Controllable text-to-image (T2I) diffusion models generate images conditioned on both text prompts and semantic inputs of other modalities like edge maps. Nevertheless, current controllable T2I methods commonly face challenges related to efficiency and faithfulness, especially when conditioning on multiple inputs from either the same or diverse modalities. In this paper, we propose a novel Flexible and Efficient method, FlexEControl, for controllable T2I generation. At the core of FlexEControl is a unique weight decomposition strategy, which allows for streamlined integration of various input types. This approach not only enhances the faithfulness of the generated image to the control, but also significantly reduces the computational overhead typically associated with multimodal conditioning. Our approach achieves a reduction of 41% in trainable parameters and 30% in memory usage compared with Uni-ControlNet. Moreover, it doubles data efficiency and can flexibly generate images under the guidance of multiple input conditions of various modalities.

Figures (6)

• Figure 1: (a) FlexEControl excels in training efficiency, achieving superior performance with just half the training data compared to its counterparts on (b) Controllable Text-to-Image Generation w. Different Input Conditions (one edge map and one segmentation map). (c) FlexEControl effectively conditions on two canny edge maps. The text prompt is Stormtrooper's lecture at the football field in both Figure (b) and Figure (c).
• Figure 2: Overview of FlexEControl: a decomposed green matrix is shared across different input conditions, significantly enhancing the model's efficiency. During training, we integrate two specialized loss functions to enable flexible control and to adeptly manage conflicting conditions.
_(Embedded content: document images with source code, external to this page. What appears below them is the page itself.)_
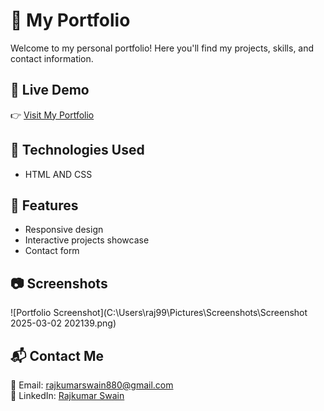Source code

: # 🌟 My Portfolio

Welcome to my personal portfolio! Here you'll find my projects, skills, and contact information.

## 🔗 Live Demo
👉 [Visit My Portfolio](http://127.0.0.1:5500/portfolio.html)

## 🚀 Technologies Used
- HTML AND CSS

## 📌 Features
- Responsive design
- Interactive projects showcase
- Contact form

## 📷 Screenshots
![Portfolio Screenshot](C:\Users\raj99\Pictures\Screenshots\Screenshot 2025-03-02 202139.png)

## 📬 Contact Me
📧 Email: rajkumarswain880@gmail.com  
📱 LinkedIn: [Rajkumar Swain](https://www.linkedin.com/in/rajkumar-swain-a6520131b?utm_source=share&utm_campaign=share_via&utm_content=profile&utm_medium=android_app)  

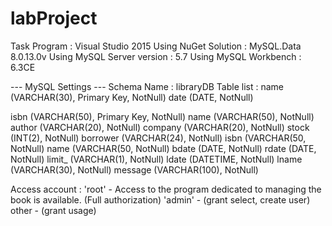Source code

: # labProject

Task Program : Visual Studio 2015
Using NuGet Solution : MySQL.Data 8.0.13.0v
Using MySQL Server version : 5.7
Using MySQL Workbench : 6.3CE


--- MySQL Settings ---
Schema Name : libraryDB
Table list : 
  <blacklist>
    name (VARCHAR(30), Primary Key, NotNull)
    date (DATE, NotNull)

  <booklist>
    isbn    (VARCHAR(50), Primary Key, NotNull)
    name    (VARCHAR(50), NotNull)
    author  (VARCHAR(20), NotNull)
    company (VARCHAR(20), NotNull)
    stock   (INT(2), NotNull)

  <borrowlist>
    borrower  (VARCHAR(24), NotNull)
    isbn      (VARCHAR(50, NotNull)
    name      (VARCHAR(50, NotNull)
    bdate     (DATE, NotNull)
    rdate     (DATE, NotNull)
    limit_    (VARCHAR(1), NotNull)
    
  <loglist>
    ldate     (DATETIME, NotNull)
    lname     (VARCHAR(30), NotNull)
    message   (VARCHAR(100), NotNull)

Access account : 
'root'  - Access to the program dedicated to managing the book is available. (Full authorization)
'admin' - (grant select, create user)
other   - (grant usage)
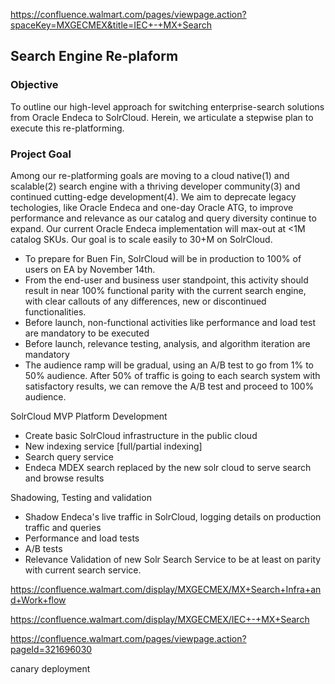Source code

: https://confluence.walmart.com/pages/viewpage.action?spaceKey=MXGECMEX&title=IEC+-+MX+Search



## Search Engine Re-plaform

### Objective

To outline our high-level approach for switching enterprise-search solutions from Oracle Endeca to SolrCloud. Herein, we articulate a stepwise plan to execute this re-platforming. 

### Project Goal

Among our re-platforming goals are moving to a cloud native(1) and scalable(2) search engine with a thriving developer community(3) and continued cutting-edge development(4). We aim to deprecate legacy techologies, like Oracle Endeca and one-day Oracle ATG, to improve performance and relevance as our catalog and query diversity continue to expand. Our current Oracle Endeca implementation will max-out at <1M catalog SKUs. Our goal is to scale easily to 30+M on SolrCloud.

- To prepare for Buen Fin, SolrCloud will be in production to 100% of users on EA by November 14th. 
- From the end-user and business user standpoint, this activity should result in near 100% functional parity with the current search engine, with clear callouts of any differences, new or discontinued functionalities.
- Before launch, non-functional activities like performance and load test are mandatory to be executed
- Before launch, relevance testing, analysis, and algorithm iteration are mandatory
- The audience ramp will be gradual, using an A/B test to go from 1% to 50% audience. After 50% of traffic is going to each search system with satisfactory results, we can remove the A/B test and proceed to 100% audience.



SolrCloud MVP Platform Development

- Create basic SolrCloud infrastructure in the public cloud 
- New indexing service [full/partial indexing]
- Search query service
- Endeca MDEX search replaced by the new solr cloud to serve search and browse results

Shadowing, Testing and validation

- Shadow Endeca's live traffic in SolrCloud, logging details on production traffic and queries
- Performance and load tests
- A/B tests
- Relevance Validation of new Solr Search Service to be at least on parity with current search service.

 

https://confluence.walmart.com/display/MXGECMEX/MX+Search+Infra+and+Work+flow

https://confluence.walmart.com/display/MXGECMEX/IEC+-+MX+Search

https://confluence.walmart.com/pages/viewpage.action?pageId=321696030





canary deployment
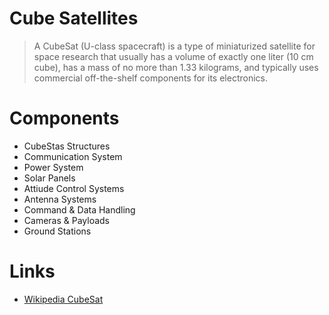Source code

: Cube Satellites
==

> A CubeSat (U-class spacecraft) is a type of miniaturized satellite for space research that usually has a volume of exactly one liter (10 cm cube), has a mass of no more than 1.33 kilograms, and typically uses commercial off-the-shelf components for its electronics.

# Components

- CubeStas Structures
- Communication System
- Power System
- Solar Panels
- Attiude Control Systems
- Antenna Systems
- Command & Data Handling
- Cameras & Payloads
- Ground Stations 

# Links

- [Wikipedia CubeSat](https://en.wikipedia.org/wiki/CubeSat)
In the example depicted here, the new parameter size is efficiently condensed to $4+6n$, where $n$ denotes the number of decomposed matrix pairs.
• Figure 3: The visualization of decomposed shared “slow” weights (right image) for single condition case where the input condition (left image) is the depth map and the input text prompt is Car. We took the average over the decomposed shared weights of the last cross-attention block across all attention heads in Stable Diffusion.
• Figure 4: Qualitative comparison of FlexEControl and existing controllable diffusion models with multiple heterogeneous conditions. First row: FlexEControl effectively integrates both the segmentation and edge maps to generate a coherent image while Uni-ControlNet and LoRA miss the segmentation map and Uni-Control generates a messy image. Second row: The input condition types are one depth map and one sketch map. FlexEControl can do more faithful generation while all three others generate the candle in the coffee.
• Figure 5: Qualitative comparison of FlexEControl and existing controllable diffusion models with single condition. Text prompt: A bed. The image quality of FlexEControl is comparable to existing methods and Uni-ControlNet + LoRA, while FlexEControl has much more efficiency.